= James Powrie =

19th-century Scottish geologist, palaeontologist and astronomer

James Powrie FRSE FGS (1814-1895) was a 19th-century Scottish geologist, palaeontologist, and astronomer remembered primarily for his contributions to the geology and palaeoichthyology of the Old Red Sandstone in Scotland

==Life==
Powrie was born in Dundee in 1814 the son of William Powrie (1770–1845), a Dundee merchant and manufacturer with premises at East Chapelshade (sic). Powrie Lane in Dundee appears to be named after him. His brother Thomas Powrie appears to have run the family business in the 1830s.

James studied at St Andrews University, matriculating in 1830 and later receiving an MA. In 1845 he inherited his father's business in Dundee and the Reswallie estate.

Powrie was elected a fellow of the Geological Society of London and the Edinburgh Geological Society. In 1865 he was elected a Fellow of the Royal Society of Edinburgh; his proposer was David Page. In 1868/9 he served as vice president of the Edinburgh Geological Society.

Powrie regularly corresponded with the botanist George Gordon, Charles William Peach, Sir Edwin Lankester, Henry Woodward, among others.

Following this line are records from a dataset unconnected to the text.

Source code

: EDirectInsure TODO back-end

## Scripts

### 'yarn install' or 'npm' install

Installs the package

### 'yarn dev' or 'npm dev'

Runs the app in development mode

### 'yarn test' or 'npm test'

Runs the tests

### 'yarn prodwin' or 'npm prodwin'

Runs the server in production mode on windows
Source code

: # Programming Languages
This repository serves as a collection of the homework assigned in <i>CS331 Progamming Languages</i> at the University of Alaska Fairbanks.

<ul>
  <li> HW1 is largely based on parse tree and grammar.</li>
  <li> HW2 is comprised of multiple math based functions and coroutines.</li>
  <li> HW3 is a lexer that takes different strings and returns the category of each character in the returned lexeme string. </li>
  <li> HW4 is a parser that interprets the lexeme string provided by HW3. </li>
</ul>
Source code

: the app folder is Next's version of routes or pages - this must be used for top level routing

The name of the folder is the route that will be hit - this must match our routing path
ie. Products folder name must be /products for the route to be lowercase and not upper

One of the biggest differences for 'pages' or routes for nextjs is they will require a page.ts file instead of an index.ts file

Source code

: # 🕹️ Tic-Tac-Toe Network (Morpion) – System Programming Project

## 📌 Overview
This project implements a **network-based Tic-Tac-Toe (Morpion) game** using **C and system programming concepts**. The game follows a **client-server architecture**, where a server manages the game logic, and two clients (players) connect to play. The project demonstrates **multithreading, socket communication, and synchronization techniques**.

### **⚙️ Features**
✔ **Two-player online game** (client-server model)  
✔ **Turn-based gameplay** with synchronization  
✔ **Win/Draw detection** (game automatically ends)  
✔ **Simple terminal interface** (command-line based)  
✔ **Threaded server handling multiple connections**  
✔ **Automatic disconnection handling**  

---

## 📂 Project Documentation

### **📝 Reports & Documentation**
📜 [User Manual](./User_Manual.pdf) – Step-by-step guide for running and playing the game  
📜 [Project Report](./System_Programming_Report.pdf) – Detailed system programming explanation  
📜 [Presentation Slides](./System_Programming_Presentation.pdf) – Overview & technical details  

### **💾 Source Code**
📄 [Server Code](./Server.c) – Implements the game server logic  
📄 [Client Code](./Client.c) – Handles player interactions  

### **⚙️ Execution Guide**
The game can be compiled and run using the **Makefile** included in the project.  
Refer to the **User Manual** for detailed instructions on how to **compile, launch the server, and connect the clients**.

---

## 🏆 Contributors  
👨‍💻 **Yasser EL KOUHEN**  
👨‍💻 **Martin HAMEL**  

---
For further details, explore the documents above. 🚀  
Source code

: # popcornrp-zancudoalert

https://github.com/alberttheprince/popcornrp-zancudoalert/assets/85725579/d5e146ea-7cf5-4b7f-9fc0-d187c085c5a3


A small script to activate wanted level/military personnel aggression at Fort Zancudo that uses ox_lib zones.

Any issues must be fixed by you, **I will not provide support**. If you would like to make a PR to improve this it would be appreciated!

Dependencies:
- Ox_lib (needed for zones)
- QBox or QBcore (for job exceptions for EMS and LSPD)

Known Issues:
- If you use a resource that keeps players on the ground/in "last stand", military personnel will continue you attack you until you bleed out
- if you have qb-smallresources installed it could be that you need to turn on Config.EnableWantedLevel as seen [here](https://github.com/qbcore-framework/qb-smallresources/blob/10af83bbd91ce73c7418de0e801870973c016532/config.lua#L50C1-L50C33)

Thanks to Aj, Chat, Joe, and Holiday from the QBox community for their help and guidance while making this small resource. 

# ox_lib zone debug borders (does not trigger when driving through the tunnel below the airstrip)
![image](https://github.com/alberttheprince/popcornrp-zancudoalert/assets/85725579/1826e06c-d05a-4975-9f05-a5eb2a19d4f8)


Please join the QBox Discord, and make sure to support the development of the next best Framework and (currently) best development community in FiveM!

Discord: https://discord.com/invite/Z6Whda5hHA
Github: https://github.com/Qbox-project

He died of a heart attack on 25 May 1895. He is buried in the family plot at Rescobie churchyard near Forfar.

Much of his important fossil collection was purchased by the National Museum of Scotland. Some of Powrie's fossils can also be found in the Natural History Museum (London) and the Hancock Museum (Newcastle upon Tyne).

==Publications==

- On the Old Red Sandstone and its Fossil Fish in Forfarshire (1860)
- On the Old Red Sandstone Rocks of Forfarshire (1861)
- Fish in the Old Red Sandstone (1867)

==Family==

He was married to Mary Dickson (died 1903).

They had a son Thomas Powrie (1843–1933) and daughter Isabella Powrie (died 1939).